This AI Analysis Found GLP-1 Side Effects Missing From Clinical Trials

AI, Reddit threads, GLP-1s, and the research journal Nature—I can’t say I ever expected to see those words in the same sentence. And yet, here we are.
A new study1 pulled data from hundreds of thousands of Reddit posts, using AI to analyze how people are actually talking about their experiences on GLP-1 medications in real time. Not in a clinical setting, not through structured questionnaires, but in the messy, unfiltered way people describe what’s happening in their bodies when no one is prompting them.
This study doesn’t rewrite what we know about GLP-1 medications. But it does expand the conversation, pointing to a growing gap between controlled research and lived experience, and raising the question of what we might be missing in between.
Using AI to analyze real-world GLP-1 experiences
Researchers analyzed more than 400,000 Reddit posts written between 2019 and 2025, focusing on discussions around GLP-1 receptor agonists like semaglutide and tirzepatide. Out of that massive dataset, over 67,000 users identified themselves as taking one of these medications.
Instead of relying on pre-defined symptom checklists, the team used AI to interpret how people naturally describe their experiences. That matters because clinical trials tend to capture side effects in structured ways, while real-world users often describe symptoms in less clinical, more nuanced language.
About 43.5% of users reported at least one side effect. Many of these were expected. Gastrointestinal symptoms like nausea, vomiting, constipation, and diarrhea showed up frequently, which aligns with what’s already documented in clinical trials.
But there was more to it than that.
The overlooked side effects showing up in real life
Beyond the known digestive issues, a few patterns stood out that aren’t as clearly represented in current drug labeling or trial data.
One of them was fatigue. It showed up as one of the most commonly discussed symptoms, even though it hasn’t been emphasized to the same degree in clinical research. For some users, this wasn’t just feeling a little tired. It was persistent, noticeable, and disruptive to daily routines.
Another category was reproductive changes, including irregular menstrual cycles and unexpected bleeding. Nearly 4% of users who reported side effects mentioned some form of menstrual disruption. That number may actually be an underestimate, given the platform’s user demographics. Reddit tends to skew more male, which means these experiences may be underrepresented in the data to begin with.
There were also frequent mentions of temperature sensitivity. People described feeling unusually cold, experiencing chills, or having hot flashes that didn’t seem tied to external conditions.
None of this proves the medications are directly causing these symptoms. But the patterns are consistent enough to raise questions, especially when you look a little closer at how these drugs work in the body.
Why these side effects might be happening in the first place
GLP-1 medications don’t just affect appetite and blood sugar. They also act on the hypothalamus, a small but powerful region of the brain that helps regulate hormones, body temperature, hunger, and overall energy balance. It’s essentially a command center for many of the processes people are describing in these posts.
Take fatigue, for example. On paper, GLP-1s can improve metabolic health, which you might expect to support energy levels over time. But in the short term, several things could be at play. Reduced calorie intake, shifts in blood sugar regulation, and changes in how the body processes nutrients can all influence how energized someone feels day to day. For some people, that adjustment period may show up as lingering fatigue that isn’t always emphasized in clinical conversations.
The same goes for reproductive changes. The hypothalamus plays a key role in signaling pathways that regulate the menstrual cycle. When energy balance shifts, whether from weight loss, appetite changes, or metabolic adjustments, it can influence those hormonal signals. This is something that’s been observed in other contexts too, like intense training or under-fueling, where the body perceives a change in available energy and adapts accordingly.

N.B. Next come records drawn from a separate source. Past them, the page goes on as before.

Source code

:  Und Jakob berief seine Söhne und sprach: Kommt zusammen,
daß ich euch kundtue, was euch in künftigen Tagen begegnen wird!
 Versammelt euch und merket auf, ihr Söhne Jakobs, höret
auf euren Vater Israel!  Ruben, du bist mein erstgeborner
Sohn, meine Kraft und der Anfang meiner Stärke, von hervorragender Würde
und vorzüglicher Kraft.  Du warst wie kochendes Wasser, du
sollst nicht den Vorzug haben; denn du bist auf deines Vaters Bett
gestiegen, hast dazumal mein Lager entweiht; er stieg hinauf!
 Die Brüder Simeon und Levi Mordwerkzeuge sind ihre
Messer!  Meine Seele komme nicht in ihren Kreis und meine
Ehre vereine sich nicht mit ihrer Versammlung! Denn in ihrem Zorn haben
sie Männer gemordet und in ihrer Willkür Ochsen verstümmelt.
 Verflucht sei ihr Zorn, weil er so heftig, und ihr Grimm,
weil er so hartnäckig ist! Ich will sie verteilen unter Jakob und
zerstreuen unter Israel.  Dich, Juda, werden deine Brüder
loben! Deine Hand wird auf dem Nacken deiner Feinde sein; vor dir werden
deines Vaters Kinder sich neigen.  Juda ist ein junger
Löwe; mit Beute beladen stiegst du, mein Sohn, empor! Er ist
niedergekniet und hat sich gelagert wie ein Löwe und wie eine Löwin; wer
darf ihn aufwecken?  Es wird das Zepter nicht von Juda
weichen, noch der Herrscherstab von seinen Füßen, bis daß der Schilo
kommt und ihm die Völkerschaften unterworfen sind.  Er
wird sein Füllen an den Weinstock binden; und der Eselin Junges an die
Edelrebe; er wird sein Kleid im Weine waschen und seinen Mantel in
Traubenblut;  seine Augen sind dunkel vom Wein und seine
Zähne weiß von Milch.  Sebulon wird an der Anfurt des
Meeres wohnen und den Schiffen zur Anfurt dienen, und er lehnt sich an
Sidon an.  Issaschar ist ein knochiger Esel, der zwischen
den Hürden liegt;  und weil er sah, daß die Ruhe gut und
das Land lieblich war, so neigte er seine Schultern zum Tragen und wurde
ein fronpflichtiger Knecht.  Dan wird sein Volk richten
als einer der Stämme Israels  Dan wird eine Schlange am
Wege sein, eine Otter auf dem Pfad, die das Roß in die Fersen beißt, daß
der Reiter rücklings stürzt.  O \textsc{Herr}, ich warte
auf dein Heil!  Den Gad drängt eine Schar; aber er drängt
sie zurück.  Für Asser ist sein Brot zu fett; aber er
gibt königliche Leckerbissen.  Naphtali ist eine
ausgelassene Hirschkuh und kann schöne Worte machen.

Temperature regulation is also closely tied to this system. The hypothalamus helps maintain internal body temperature, so even subtle shifts in how it’s functioning could theoretically influence sensations like feeling unusually cold, experiencing chills, or having hot flashes. These aren’t random symptoms; they’re connected to a system that’s actively being influenced by the medication.
None of this confirms a direct cause-and-effect relationship. But it does offer a framework for understanding why these experiences might be showing up in real-world use, even if they haven’t been fully captured in clinical trial data yet.
The takeaway
What makes this study particularly interesting isn’t just what it found, but how it found it. Using AI to analyze large-scale, real-world conversations opens up a new way of understanding how treatments actually impact people’s lives. It brings in a layer of nuance that’s hard to capture in clinical settings, where the focus is often on clear, measurable outcomes rather than the day-to-day experience of being on a medication.
We’re moving toward a model where clinical data and lived experience can exist side by side. One tells us what should happen. The other shows us what does happen. That doesn’t mean one is more valid than the other. But studies like this highlight how much context can be added when we start paying closer attention to patient-reported experiences at scale.
And when those two perspectives don’t fully line up, that gap can be just as informative as the data itself. It can point researchers toward new questions, help clinicians have more informed conversations, and ultimately give patients a more complete picture of what to expect.